**Assignment**
Below are the entries to work from; restate word for word the portion that opens with the line containing "- **numero**: String" and closes with the line containing "- **latitude/longitude**: Float opcional", keeping both.

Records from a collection
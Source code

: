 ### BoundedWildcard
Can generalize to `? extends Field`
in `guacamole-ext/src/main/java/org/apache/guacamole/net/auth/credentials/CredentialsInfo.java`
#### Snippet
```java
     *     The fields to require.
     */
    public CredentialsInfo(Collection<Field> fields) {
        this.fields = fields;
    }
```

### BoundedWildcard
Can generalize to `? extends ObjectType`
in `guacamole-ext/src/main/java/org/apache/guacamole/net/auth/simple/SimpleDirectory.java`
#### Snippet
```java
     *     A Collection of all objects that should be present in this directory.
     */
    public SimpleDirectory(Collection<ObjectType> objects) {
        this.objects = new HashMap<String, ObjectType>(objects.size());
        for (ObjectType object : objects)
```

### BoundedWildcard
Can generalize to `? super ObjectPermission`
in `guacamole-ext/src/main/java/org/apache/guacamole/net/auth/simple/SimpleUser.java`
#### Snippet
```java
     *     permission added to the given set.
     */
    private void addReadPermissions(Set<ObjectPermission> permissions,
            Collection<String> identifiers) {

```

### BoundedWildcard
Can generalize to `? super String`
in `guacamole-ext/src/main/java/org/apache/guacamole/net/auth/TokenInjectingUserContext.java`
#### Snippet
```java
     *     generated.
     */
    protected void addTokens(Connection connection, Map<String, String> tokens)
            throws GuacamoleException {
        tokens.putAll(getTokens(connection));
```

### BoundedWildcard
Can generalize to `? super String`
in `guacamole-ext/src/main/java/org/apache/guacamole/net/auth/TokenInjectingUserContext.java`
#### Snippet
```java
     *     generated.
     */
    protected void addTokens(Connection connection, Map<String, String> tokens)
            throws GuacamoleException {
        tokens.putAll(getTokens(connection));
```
--
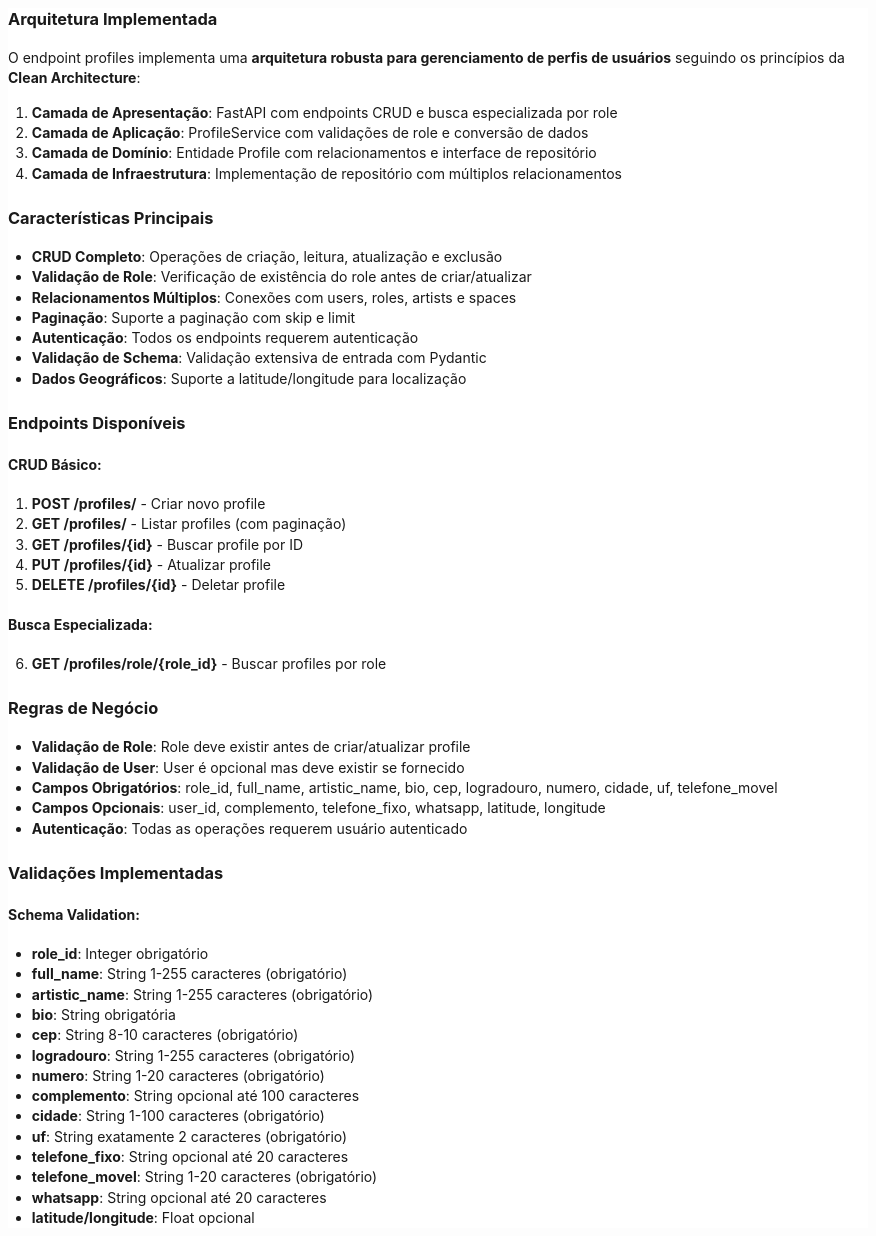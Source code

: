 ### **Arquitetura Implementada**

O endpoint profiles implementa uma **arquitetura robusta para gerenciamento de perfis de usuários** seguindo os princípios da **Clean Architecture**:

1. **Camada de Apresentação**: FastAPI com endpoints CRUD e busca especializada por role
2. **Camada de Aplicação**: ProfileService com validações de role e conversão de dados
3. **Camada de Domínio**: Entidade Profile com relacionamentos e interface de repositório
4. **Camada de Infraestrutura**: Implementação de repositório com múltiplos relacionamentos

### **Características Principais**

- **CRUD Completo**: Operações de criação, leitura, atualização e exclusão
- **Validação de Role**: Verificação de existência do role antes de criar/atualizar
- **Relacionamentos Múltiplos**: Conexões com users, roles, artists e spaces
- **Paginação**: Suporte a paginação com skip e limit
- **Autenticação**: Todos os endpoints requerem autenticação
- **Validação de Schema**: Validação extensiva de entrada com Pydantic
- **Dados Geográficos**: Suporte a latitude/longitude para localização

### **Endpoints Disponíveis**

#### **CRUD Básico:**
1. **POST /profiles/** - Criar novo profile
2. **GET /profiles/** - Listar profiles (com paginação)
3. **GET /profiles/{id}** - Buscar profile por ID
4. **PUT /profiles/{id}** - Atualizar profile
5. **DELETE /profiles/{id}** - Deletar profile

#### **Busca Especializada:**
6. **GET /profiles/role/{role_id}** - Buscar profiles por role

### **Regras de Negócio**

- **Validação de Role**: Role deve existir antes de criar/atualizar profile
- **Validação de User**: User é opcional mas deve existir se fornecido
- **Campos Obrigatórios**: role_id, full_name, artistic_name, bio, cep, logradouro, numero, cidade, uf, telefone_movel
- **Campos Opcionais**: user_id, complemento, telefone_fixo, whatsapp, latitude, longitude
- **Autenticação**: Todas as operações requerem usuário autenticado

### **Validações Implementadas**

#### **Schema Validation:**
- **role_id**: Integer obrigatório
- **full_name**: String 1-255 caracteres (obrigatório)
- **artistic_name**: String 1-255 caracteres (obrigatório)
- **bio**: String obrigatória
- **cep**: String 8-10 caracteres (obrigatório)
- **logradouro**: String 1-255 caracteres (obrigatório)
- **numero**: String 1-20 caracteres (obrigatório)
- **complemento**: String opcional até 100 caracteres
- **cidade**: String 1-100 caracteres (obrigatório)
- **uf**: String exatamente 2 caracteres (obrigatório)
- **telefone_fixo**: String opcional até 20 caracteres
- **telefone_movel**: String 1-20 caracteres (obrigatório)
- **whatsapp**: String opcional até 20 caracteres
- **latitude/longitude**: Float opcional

**Answer below**
- **numero**: String 1-20 caracteres (obrigatório)
- **complemento**: String opcional até 100 caracteres
- **cidade**: String 1-100 caracteres (obrigatório)
- **uf**: String exatamente 2 caracteres (obrigatório)
- **telefone_fixo**: String opcional até 20 caracteres
- **telefone_movel**: String 1-20 caracteres (obrigatório)
- **whatsapp**: String opcional até 20 caracteres
- **latitude/longitude**: Float opcional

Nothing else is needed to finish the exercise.